SQL functions can be broadly categorized into several types:

Scalar Functions

Scalar functions return a single value based on the input. These are the most common types of functions.

  • String Functions: Manipulate string data (e.g., UPPER(), LOWER(), SUBSTRING(), LENGTH()).
  • Numeric Functions: Perform mathematical operations (e.g., ABS(), ROUND(), CEILING(), FLOOR()).
  • Date and Time Functions: Work with date and time values (e.g., GETDATE(), DATEPART(), DATEDIFF(), DATEADD()).
  • Aggregate Functions: Operate on a set of rows and return a single value (e.g., COUNT(), SUM(), AVG(), MIN(), MAX()).
  • System Functions: Provide information about the database or system (e.g., DB_NAME(), HOST_NAME()).
  • Conversion Functions: Convert values from one data type to another (e.g., CAST(), CONVERT()).

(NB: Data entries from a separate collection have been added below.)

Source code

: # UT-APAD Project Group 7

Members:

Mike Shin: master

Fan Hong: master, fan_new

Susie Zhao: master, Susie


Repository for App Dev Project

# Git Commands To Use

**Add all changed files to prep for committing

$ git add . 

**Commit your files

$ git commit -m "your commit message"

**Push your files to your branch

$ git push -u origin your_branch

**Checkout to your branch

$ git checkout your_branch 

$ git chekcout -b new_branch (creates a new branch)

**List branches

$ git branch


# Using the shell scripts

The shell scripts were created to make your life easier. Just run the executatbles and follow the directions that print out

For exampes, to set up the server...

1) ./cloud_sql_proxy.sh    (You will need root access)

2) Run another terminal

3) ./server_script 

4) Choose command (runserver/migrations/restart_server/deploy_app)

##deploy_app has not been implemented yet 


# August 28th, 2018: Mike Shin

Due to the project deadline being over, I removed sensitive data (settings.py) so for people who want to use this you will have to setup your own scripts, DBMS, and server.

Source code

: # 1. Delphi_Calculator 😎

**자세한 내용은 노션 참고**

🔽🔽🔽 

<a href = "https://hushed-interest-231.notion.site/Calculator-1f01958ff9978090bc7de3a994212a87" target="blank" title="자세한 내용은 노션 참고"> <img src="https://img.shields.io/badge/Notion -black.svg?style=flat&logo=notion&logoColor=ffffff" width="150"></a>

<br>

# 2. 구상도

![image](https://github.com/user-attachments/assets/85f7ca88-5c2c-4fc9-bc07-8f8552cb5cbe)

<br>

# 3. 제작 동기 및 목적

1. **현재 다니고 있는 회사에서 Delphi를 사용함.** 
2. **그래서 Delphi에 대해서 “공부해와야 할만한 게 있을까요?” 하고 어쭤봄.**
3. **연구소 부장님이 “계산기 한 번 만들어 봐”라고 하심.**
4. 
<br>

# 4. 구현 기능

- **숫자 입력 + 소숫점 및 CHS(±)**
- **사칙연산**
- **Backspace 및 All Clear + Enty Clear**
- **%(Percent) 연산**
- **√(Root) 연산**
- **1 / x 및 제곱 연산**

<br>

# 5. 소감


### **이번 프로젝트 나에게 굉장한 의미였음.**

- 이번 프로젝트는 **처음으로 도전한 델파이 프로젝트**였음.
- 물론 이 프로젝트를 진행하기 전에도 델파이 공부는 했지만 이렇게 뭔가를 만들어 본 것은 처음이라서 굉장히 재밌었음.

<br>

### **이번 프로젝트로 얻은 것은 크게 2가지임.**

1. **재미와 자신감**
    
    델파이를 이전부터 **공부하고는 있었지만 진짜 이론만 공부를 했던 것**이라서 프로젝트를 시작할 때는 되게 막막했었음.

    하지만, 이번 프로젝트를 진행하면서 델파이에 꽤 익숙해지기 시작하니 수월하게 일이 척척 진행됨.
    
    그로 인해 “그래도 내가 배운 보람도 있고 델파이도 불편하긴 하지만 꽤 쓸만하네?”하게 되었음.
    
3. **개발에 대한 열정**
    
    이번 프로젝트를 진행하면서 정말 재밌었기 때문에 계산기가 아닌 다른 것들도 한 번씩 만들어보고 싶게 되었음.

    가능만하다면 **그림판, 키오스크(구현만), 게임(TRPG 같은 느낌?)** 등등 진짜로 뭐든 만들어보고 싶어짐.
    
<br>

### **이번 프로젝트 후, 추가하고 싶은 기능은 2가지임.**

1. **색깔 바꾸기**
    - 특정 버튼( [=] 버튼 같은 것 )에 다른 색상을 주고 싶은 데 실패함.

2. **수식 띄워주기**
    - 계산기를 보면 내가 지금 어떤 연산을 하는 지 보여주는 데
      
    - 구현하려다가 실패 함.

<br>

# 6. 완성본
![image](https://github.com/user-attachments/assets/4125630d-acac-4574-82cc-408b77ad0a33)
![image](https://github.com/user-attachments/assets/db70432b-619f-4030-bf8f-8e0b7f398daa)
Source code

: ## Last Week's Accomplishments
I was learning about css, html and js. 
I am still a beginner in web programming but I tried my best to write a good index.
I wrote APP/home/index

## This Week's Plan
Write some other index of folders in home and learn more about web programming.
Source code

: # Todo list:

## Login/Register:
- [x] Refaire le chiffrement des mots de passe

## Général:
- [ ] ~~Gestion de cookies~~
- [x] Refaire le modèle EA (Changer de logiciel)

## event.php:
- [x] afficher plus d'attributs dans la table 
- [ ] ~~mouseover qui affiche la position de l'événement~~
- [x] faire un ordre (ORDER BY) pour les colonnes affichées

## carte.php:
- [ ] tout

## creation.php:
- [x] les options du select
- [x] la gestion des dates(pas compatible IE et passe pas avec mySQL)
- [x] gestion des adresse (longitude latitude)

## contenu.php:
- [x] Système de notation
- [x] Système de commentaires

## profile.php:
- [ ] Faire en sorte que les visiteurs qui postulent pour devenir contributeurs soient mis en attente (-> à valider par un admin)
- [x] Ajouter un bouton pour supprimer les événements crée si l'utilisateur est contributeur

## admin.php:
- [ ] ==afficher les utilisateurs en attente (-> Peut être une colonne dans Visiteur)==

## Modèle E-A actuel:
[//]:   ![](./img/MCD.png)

Table-Valued Functions (TVFs)

Table-valued functions return a table as their result set. They are similar to views but can accept parameters and contain complex logic.

  • Inline TVFs: Contain a single statement that returns a table.
  • Multi-statement TVFs: Can contain multiple SQL statements to build the result table.

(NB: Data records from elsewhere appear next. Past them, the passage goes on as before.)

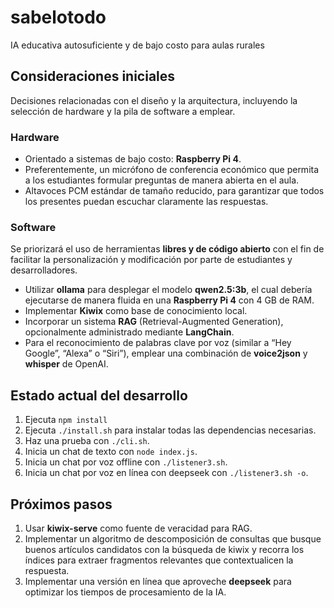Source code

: # sabelotodo
IA educativa autosuficiente y de bajo costo para aulas rurales

## Consideraciones iniciales

Decisiones relacionadas con el diseño y la arquitectura, incluyendo la selección de hardware y la pila de software a emplear.

### Hardware

* Orientado a sistemas de bajo costo: **Raspberry Pi 4**.
* Preferentemente, un micrófono de conferencia económico que permita a los estudiantes formular preguntas de manera abierta en el aula.
* Altavoces PCM estándar de tamaño reducido, para garantizar que todos los presentes puedan escuchar claramente las respuestas.

### Software

Se priorizará el uso de herramientas **libres y de código abierto** con el fin de facilitar la personalización y modificación por parte de estudiantes y desarrolladores.

* Utilizar **ollama** para desplegar el modelo **qwen2.5:3b**, el cual debería ejecutarse de manera fluida en una **Raspberry Pi 4** con 4 GB de RAM.
* Implementar **Kiwix** como base de conocimiento local.
* Incorporar un sistema **RAG** (Retrieval-Augmented Generation), opcionalmente administrado mediante **LangChain**.
* Para el reconocimiento de palabras clave por voz (similar a “Hey Google”, “Alexa” o “Siri”), emplear una combinación de **voice2json** y **whisper** de OpenAI.

## Estado actual del desarrollo

1. Ejecuta `npm install`
2. Ejecuta `./install.sh` para instalar todas las dependencias necesarias.  
3. Haz una prueba con `./cli.sh`.  
4. Inicia un chat de texto con `node index.js`.
5. Inicia un chat por voz offline con `./listener3.sh`. 
5. Inicia un chat por voz en línea con deepseek con `./listener3.sh -o`. 

## Próximos pasos

1. Usar **kiwix-serve** como fuente de veracidad para RAG.  
2. Implementar un algoritmo de descomposición de consultas que busque buenos artículos candidatos con la búsqueda de kiwix y recorra los índices para extraer fragmentos relevantes que contextualicen la respuesta.  
3. Implementar una versión en línea que aproveche **deepseek** para optimizar los tiempos de procesamiento de la IA.  
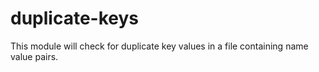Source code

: # duplicate-keys
This module will check for duplicate key values in a file containing name value pairs.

Creating User-Defined Functions (UDFs)

You can create your own functions to encapsulate specific logic that you use frequently. This is a core aspect of extending SQL capabilities.

Scalar UDFs

Used when you need to compute and return a single value.

CREATE FUNCTION dbo.CalculateTax
(
    @Amount DECIMAL(18, 2),
    @TaxRate DECIMAL(5, 2)
)
RETURNS DECIMAL(18, 2)
AS
BEGIN
    RETURN @Amount * @TaxRate / 100.0;
END;

Usage:

SELECT dbo.CalculateTax(100.00, 5.0) AS TaxAmount;

Inline Table-Valued Functions (ITVF)

Efficient for returning tabular data based on parameters.

CREATE FUNCTION dbo.GetProductsByCategory
(
    @CategoryID INT
)
RETURNS TABLE
AS
RETURN
(
    SELECT ProductID, ProductName, UnitPrice
    FROM Products
    WHERE CategoryID = @CategoryID
);

Usage:

SELECT * FROM dbo.GetProductsByCategory(3);

Multi-Statement Table-Valued Functions (MSTVF)

Provide more flexibility for complex data manipulation before returning a table.

CREATE FUNCTION dbo.GetEmployeeSalesSummary
(
    @StartDate DATE,
    @EndDate DATE
)
RETURNS @SalesSummary TABLE
(
    EmployeeID INT PRIMARY KEY,
    TotalSales DECIMAL(18, 2)
)
AS
BEGIN
    INSERT INTO @SalesSummary (EmployeeID, TotalSales)
    SELECT
        e.EmployeeID,
        SUM(od.Quantity * od.UnitPrice) AS TotalSales
    FROM Employees AS e
    JOIN Orders AS o ON e.EmployeeID = o.EmployeeID
    JOIN [Order Details] AS od ON o.OrderID = od.OrderID
    WHERE o.OrderDate BETWEEN @StartDate AND @EndDate
    GROUP BY e.EmployeeID;
    RETURN;
END;

Usage:

SELECT * FROM dbo.GetEmployeeSalesSummary('2023-01-01', '2023-12-31');

Best Practices for Using Functions

  • Performance: Be mindful of performance, especially with UDFs that are called for every row in a large dataset. Scalar UDFs can sometimes hinder query optimization.
  • Readability: Use functions to break down complex logic into manageable, reusable units.
  • Determinism: Understand whether your functions are deterministic (always return the same result for the same input) or non-deterministic, as this can affect indexing and caching.
  • Error Handling: Implement appropriate error handling within your UDFs.

Common Built-in Functions

Here are some widely used built-in functions:

  • COUNT(*)
    Counts the number of rows in a result set.
  • SUM(column)
    Calculates the sum of values in a numeric column.
  • AVG(column)
    Computes the average of values in a numeric column.
  • GETDATE()
    Returns the current system date and time.
  • CONVERT(data_type, expression)
    Converts an expression from one data type to another.
  • ISNULL(check_expression, replacement_value)
    Replaces NULL values with a specified replacement value.